**WHAT YOU HAVE TO DO**
Every record must be given again word for word; no picture belongs in the copy.

** Opening EXCERPTED RECORDS block **

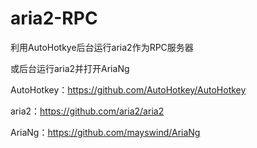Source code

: # aria2-RPC

利用AutoHotkye后台运行aria2作为RPC服务器

或后台运行aria2并打开AriaNg

AutoHotkey：https://github.com/AutoHotkey/AutoHotkey

aria2：https://github.com/aria2/aria2

AriaNg：https://github.com/mayswind/AriaNg
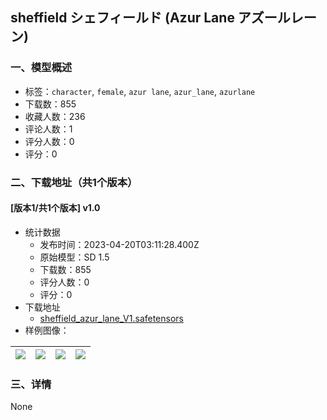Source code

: ## sheffield シェフィールド (Azur Lane アズールレーン)
### 一、模型概述

- 标签：`character`, `female`, `azur lane`, `azur_lane`, `azurlane`
- 下载数：855
- 收藏人数：236
- 评论人数：1
- 评分人数：0
- 评分：0

### 二、下载地址（共1个版本）

#### [版本1/共1个版本] v1.0

- 统计数据
  - 发布时间：2023-04-20T03:11:28.400Z
  - 原始模型：SD 1.5
  - 下载数：855
  - 评分人数：0
  - 评分：0
- 下载地址
  - [sheffield_azur_lane_V1.safetensors](https://civitai.com/api/download/models/50385)
- 样例图像：

| <img src="https://image.civitai.com/xG1nkqKTMzGDvpLrqFT7WA/5609dc4b-470b-4fa1-2147-668dcc2c5100/width=450/541938.jpeg" /> | <img src="https://image.civitai.com/xG1nkqKTMzGDvpLrqFT7WA/c54bf573-f85f-47b4-36d1-c3d561c4ab00/width=450/541930.jpeg" /> | <img src="https://image.civitai.com/xG1nkqKTMzGDvpLrqFT7WA/d8e67512-5f21-4048-6ed5-63fc0a881900/width=450/541931.jpeg" /> | <img src="https://image.civitai.com/xG1nkqKTMzGDvpLrqFT7WA/ead42a76-a8a5-46b6-e0cf-71c35a6e1e00/width=450/541929.jpeg" /> |
| ---- | ---- | ---- | ---- |


### 三、详情
None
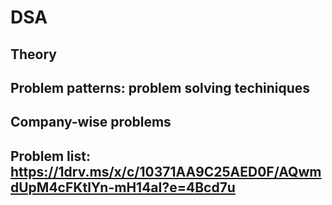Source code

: # DSA
## Theory
## Problem patterns: problem solving techiniques
## Company-wise problems
## Problem list: https://1drv.ms/x/c/10371AA9C25AED0F/AQwmdUpM4cFKtlYn-mH14aI?e=4Bcd7u

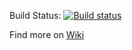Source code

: Build Status: [![Build status](https://ci.appveyor.com/api/projects/status/qbm6jaom9p1mend9/branch/master?svg=true)](https://ci.appveyor.com/project/xtrmstep/requiem-settingsservice/branch/master)

Find more on [Wiki](https://github.com/xtrmstep/Requiem.SettingsService/wiki)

** Closing EXCERPTED RECORDS block **

**ANSWER SPACE**
Source code

: # aria2-RPC

利用AutoHotkye后台运行aria2作为RPC服务器

或后台运行aria2并打开AriaNg

AutoHotkey：https://github.com/AutoHotkey/AutoHotkey

aria2：https://github.com/aria2/aria2

AriaNg：https://github.com/mayswind/AriaNg
Source code

: ## sheffield シェフィールド (Azur Lane アズールレーン)
### 一、模型概述

- 标签：`character`, `female`, `azur lane`, `azur_lane`, `azurlane`
- 下载数：855
- 收藏人数：236
- 评论人数：1
- 评分人数：0
- 评分：0

### 二、下载地址（共1个版本）

#### [版本1/共1个版本] v1.0

- 统计数据
  - 发布时间：2023-04-20T03:11:28.400Z
  - 原始模型：SD 1.5
  - 下载数：855
  - 评分人数：0
  - 评分：0
- 下载地址
  - [sheffield_azur_lane_V1.safetensors](https://civitai.com/api/download/models/50385)
- 样例图像：

| <img src="https://image.civitai.com/xG1nkqKTMzGDvpLrqFT7WA/5609dc4b-470b-4fa1-2147-668dcc2c5100/width=450/541938.jpeg" /> | <img src="https://image.civitai.com/xG1nkqKTMzGDvpLrqFT7WA/c54bf573-f85f-47b4-36d1-c3d561c4ab00/width=450/541930.jpeg" /> | <img src="https://image.civitai.com/xG1nkqKTMzGDvpLrqFT7WA/d8e67512-5f21-4048-6ed5-63fc0a881900/width=450/541931.jpeg" /> | <img src="https://image.civitai.com/xG1nkqKTMzGDvpLrqFT7WA/ead42a76-a8a5-46b6-e0cf-71c35a6e1e00/width=450/541929.jpeg" /> |
| ---- | ---- | ---- | ---- |


### 三、详情
None
Source code

: # DSA
## Theory
## Problem patterns: problem solving techiniques
## Company-wise problems
## Problem list: https://1drv.ms/x/c/10371AA9C25AED0F/AQwmdUpM4cFKtlYn-mH14aI?e=4Bcd7u

Source code

: Build Status: [![Build status](https://ci.appveyor.com/api/projects/status/qbm6jaom9p1mend9/branch/master?svg=true)](https://ci.appveyor.com/project/xtrmstep/requiem-settingsservice/branch/master)

Find more on [Wiki](https://github.com/xtrmstep/Requiem.SettingsService/wiki)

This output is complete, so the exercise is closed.